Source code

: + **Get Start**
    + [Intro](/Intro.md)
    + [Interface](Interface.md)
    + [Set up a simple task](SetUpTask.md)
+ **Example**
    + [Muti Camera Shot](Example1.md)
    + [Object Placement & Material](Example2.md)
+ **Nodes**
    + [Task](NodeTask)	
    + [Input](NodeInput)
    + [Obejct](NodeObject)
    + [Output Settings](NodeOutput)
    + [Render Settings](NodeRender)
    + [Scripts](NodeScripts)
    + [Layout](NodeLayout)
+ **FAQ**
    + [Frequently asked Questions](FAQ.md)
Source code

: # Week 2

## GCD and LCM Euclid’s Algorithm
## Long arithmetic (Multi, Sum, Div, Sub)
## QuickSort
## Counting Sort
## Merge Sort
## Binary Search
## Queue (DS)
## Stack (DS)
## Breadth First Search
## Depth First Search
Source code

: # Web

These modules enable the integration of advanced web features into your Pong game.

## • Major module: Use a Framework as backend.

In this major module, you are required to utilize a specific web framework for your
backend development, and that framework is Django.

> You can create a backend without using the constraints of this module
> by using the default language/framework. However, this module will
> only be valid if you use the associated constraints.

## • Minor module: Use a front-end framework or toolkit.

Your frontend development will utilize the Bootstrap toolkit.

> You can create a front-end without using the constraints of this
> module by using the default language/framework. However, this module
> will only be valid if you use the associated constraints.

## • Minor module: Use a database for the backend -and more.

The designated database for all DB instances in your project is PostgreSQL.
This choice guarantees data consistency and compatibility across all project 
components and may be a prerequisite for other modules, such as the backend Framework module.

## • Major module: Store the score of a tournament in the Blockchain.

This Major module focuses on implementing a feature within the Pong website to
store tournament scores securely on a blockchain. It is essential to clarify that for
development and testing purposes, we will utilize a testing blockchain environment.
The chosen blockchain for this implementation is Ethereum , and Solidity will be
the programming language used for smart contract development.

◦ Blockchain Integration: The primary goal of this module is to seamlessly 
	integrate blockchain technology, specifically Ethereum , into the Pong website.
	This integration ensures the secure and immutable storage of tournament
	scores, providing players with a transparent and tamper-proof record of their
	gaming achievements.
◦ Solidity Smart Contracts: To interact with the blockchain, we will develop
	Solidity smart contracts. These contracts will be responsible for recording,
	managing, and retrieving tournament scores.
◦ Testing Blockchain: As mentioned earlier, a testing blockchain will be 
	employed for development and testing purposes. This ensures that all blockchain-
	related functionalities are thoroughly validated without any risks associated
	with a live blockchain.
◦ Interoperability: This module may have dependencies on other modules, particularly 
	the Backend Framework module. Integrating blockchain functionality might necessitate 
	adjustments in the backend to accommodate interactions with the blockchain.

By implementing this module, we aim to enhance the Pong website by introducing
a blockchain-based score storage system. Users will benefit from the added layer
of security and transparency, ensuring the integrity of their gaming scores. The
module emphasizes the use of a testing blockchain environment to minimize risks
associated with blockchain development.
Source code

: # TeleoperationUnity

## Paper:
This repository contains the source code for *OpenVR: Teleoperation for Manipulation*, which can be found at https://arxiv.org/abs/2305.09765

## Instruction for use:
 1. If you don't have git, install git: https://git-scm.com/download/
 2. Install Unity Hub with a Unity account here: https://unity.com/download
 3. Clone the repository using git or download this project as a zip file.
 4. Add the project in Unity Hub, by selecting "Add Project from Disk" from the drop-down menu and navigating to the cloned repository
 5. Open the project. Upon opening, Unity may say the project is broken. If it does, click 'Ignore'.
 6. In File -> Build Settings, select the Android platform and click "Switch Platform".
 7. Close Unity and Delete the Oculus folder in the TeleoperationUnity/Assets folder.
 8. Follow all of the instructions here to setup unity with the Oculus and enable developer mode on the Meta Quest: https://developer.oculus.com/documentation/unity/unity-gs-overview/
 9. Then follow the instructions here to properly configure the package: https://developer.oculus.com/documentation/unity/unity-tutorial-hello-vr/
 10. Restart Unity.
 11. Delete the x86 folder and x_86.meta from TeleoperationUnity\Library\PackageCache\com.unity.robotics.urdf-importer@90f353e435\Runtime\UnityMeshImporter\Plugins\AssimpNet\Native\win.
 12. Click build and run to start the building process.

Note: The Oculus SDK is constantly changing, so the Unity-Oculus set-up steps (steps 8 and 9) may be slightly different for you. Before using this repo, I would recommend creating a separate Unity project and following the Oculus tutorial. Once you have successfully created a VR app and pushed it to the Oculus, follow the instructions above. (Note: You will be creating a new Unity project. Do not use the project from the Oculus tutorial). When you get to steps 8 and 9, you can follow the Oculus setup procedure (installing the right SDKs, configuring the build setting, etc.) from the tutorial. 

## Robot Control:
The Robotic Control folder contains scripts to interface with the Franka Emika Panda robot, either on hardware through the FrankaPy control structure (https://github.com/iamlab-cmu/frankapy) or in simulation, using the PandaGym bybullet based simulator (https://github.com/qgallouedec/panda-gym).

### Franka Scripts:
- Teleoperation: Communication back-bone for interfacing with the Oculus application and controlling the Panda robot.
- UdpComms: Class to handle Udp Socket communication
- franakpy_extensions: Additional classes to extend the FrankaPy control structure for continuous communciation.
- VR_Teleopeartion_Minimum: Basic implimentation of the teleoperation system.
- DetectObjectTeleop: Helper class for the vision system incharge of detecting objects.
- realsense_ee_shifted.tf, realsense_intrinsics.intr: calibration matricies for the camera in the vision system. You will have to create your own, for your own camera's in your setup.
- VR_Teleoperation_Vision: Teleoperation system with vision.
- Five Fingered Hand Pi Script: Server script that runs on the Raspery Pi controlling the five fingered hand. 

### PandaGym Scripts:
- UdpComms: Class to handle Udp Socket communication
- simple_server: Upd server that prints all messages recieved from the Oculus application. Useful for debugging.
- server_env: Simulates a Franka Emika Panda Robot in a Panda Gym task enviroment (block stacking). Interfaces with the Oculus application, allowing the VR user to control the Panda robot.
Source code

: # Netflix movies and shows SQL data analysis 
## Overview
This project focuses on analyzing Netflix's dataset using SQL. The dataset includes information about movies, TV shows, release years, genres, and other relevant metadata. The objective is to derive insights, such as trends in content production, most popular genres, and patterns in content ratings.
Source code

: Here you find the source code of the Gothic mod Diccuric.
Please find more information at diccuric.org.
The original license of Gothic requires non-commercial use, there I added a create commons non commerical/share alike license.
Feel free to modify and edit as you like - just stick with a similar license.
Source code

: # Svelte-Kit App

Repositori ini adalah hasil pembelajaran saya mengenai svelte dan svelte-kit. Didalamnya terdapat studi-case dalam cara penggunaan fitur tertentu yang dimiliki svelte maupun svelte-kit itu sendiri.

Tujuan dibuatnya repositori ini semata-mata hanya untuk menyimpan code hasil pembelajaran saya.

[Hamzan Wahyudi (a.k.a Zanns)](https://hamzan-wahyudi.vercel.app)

___

**Problem to work on:**
Could every record be printed again exactly as it reads?

**Solution below:**
Source code

: + **Get Start**
    + [Intro](/Intro.md)
    + [Interface](Interface.md)
    + [Set up a simple task](SetUpTask.md)
+ **Example**
    + [Muti Camera Shot](Example1.md)
    + [Object Placement & Material](Example2.md)
+ **Nodes**
    + [Task](NodeTask)	
    + [Input](NodeInput)
    + [Obejct](NodeObject)
    + [Output Settings](NodeOutput)
    + [Render Settings](NodeRender)
    + [Scripts](NodeScripts)
    + [Layout](NodeLayout)
+ **FAQ**
    + [Frequently asked Questions](FAQ.md)
Source code

: # Week 2

## GCD and LCM Euclid’s Algorithm
## Long arithmetic (Multi, Sum, Div, Sub)
## QuickSort
## Counting Sort
## Merge Sort
## Binary Search
## Queue (DS)
## Stack (DS)
## Breadth First Search
## Depth First Search
Source code

: # Web

These modules enable the integration of advanced web features into your Pong game.

## • Major module: Use a Framework as backend.

In this major module, you are required to utilize a specific web framework for your
backend development, and that framework is Django.

> You can create a backend without using the constraints of this module
> by using the default language/framework. However, this module will
> only be valid if you use the associated constraints.

## • Minor module: Use a front-end framework or toolkit.

Your frontend development will utilize the Bootstrap toolkit.

> You can create a front-end without using the constraints of this
> module by using the default language/framework. However, this module
> will only be valid if you use the associated constraints.

## • Minor module: Use a database for the backend -and more.

The designated database for all DB instances in your project is PostgreSQL.
This choice guarantees data consistency and compatibility across all project 
components and may be a prerequisite for other modules, such as the backend Framework module.

## • Major module: Store the score of a tournament in the Blockchain.

This Major module focuses on implementing a feature within the Pong website to
store tournament scores securely on a blockchain. It is essential to clarify that for
development and testing purposes, we will utilize a testing blockchain environment.
The chosen blockchain for this implementation is Ethereum , and Solidity will be
the programming language used for smart contract development.

◦ Blockchain Integration: The primary goal of this module is to seamlessly 
	integrate blockchain technology, specifically Ethereum , into the Pong website.
	This integration ensures the secure and immutable storage of tournament
	scores, providing players with a transparent and tamper-proof record of their
	gaming achievements.
◦ Solidity Smart Contracts: To interact with the blockchain, we will develop
	Solidity smart contracts. These contracts will be responsible for recording,
	managing, and retrieving tournament scores.
◦ Testing Blockchain: As mentioned earlier, a testing blockchain will be 
	employed for development and testing purposes. This ensures that all blockchain-
	related functionalities are thoroughly validated without any risks associated
	with a live blockchain.
◦ Interoperability: This module may have dependencies on other modules, particularly 
	the Backend Framework module. Integrating blockchain functionality might necessitate 
	adjustments in the backend to accommodate interactions with the blockchain.

By implementing this module, we aim to enhance the Pong website by introducing
a blockchain-based score storage system. Users will benefit from the added layer
of security and transparency, ensuring the integrity of their gaming scores. The
module emphasizes the use of a testing blockchain environment to minimize risks
associated with blockchain development.
Source code

: # TeleoperationUnity

## Paper:
This repository contains the source code for *OpenVR: Teleoperation for Manipulation*, which can be found at https://arxiv.org/abs/2305.09765

## Instruction for use:
 1. If you don't have git, install git: https://git-scm.com/download/
 2. Install Unity Hub with a Unity account here: https://unity.com/download
 3. Clone the repository using git or download this project as a zip file.
 4. Add the project in Unity Hub, by selecting "Add Project from Disk" from the drop-down menu and navigating to the cloned repository
 5. Open the project. Upon opening, Unity may say the project is broken. If it does, click 'Ignore'.
 6. In File -> Build Settings, select the Android platform and click "Switch Platform".
 7. Close Unity and Delete the Oculus folder in the TeleoperationUnity/Assets folder.
 8. Follow all of the instructions here to setup unity with the Oculus and enable developer mode on the Meta Quest: https://developer.oculus.com/documentation/unity/unity-gs-overview/
 9. Then follow the instructions here to properly configure the package: https://developer.oculus.com/documentation/unity/unity-tutorial-hello-vr/
 10. Restart Unity.
 11. Delete the x86 folder and x_86.meta from TeleoperationUnity\Library\PackageCache\com.unity.robotics.urdf-importer@90f353e435\Runtime\UnityMeshImporter\Plugins\AssimpNet\Native\win.
 12. Click build and run to start the building process.

Note: The Oculus SDK is constantly changing, so the Unity-Oculus set-up steps (steps 8 and 9) may be slightly different for you. Before using this repo, I would recommend creating a separate Unity project and following the Oculus tutorial. Once you have successfully created a VR app and pushed it to the Oculus, follow the instructions above. (Note: You will be creating a new Unity project. Do not use the project from the Oculus tutorial). When you get to steps 8 and 9, you can follow the Oculus setup procedure (installing the right SDKs, configuring the build setting, etc.) from the tutorial. 

## Robot Control:
The Robotic Control folder contains scripts to interface with the Franka Emika Panda robot, either on hardware through the FrankaPy control structure (https://github.com/iamlab-cmu/frankapy) or in simulation, using the PandaGym bybullet based simulator (https://github.com/qgallouedec/panda-gym).

### Franka Scripts:
- Teleoperation: Communication back-bone for interfacing with the Oculus application and controlling the Panda robot.
- UdpComms: Class to handle Udp Socket communication
- franakpy_extensions: Additional classes to extend the FrankaPy control structure for continuous communciation.
- VR_Teleopeartion_Minimum: Basic implimentation of the teleoperation system.
- DetectObjectTeleop: Helper class for the vision system incharge of detecting objects.
- realsense_ee_shifted.tf, realsense_intrinsics.intr: calibration matricies for the camera in the vision system. You will have to create your own, for your own camera's in your setup.
- VR_Teleoperation_Vision: Teleoperation system with vision.
- Five Fingered Hand Pi Script: Server script that runs on the Raspery Pi controlling the five fingered hand. 

### PandaGym Scripts:
- UdpComms: Class to handle Udp Socket communication
- simple_server: Upd server that prints all messages recieved from the Oculus application. Useful for debugging.
- server_env: Simulates a Franka Emika Panda Robot in a Panda Gym task enviroment (block stacking). Interfaces with the Oculus application, allowing the VR user to control the Panda robot.
Source code

: # Netflix movies and shows SQL data analysis 
## Overview
This project focuses on analyzing Netflix's dataset using SQL. The dataset includes information about movies, TV shows, release years, genres, and other relevant metadata. The objective is to derive insights, such as trends in content production, most popular genres, and patterns in content ratings.
Source code

: Here you find the source code of the Gothic mod Diccuric.
Please find more information at diccuric.org.
The original license of Gothic requires non-commercial use, there I added a create commons non commerical/share alike license.
Feel free to modify and edit as you like - just stick with a similar license.
Source code

: # Svelte-Kit App

Repositori ini adalah hasil pembelajaran saya mengenai svelte dan svelte-kit. Didalamnya terdapat studi-case dalam cara penggunaan fitur tertentu yang dimiliki svelte maupun svelte-kit itu sendiri.

Tujuan dibuatnya repositori ini semata-mata hanya untuk menyimpan code hasil pembelajaran saya.

[Hamzan Wahyudi (a.k.a Zanns)](https://hamzan-wahyudi.vercel.app)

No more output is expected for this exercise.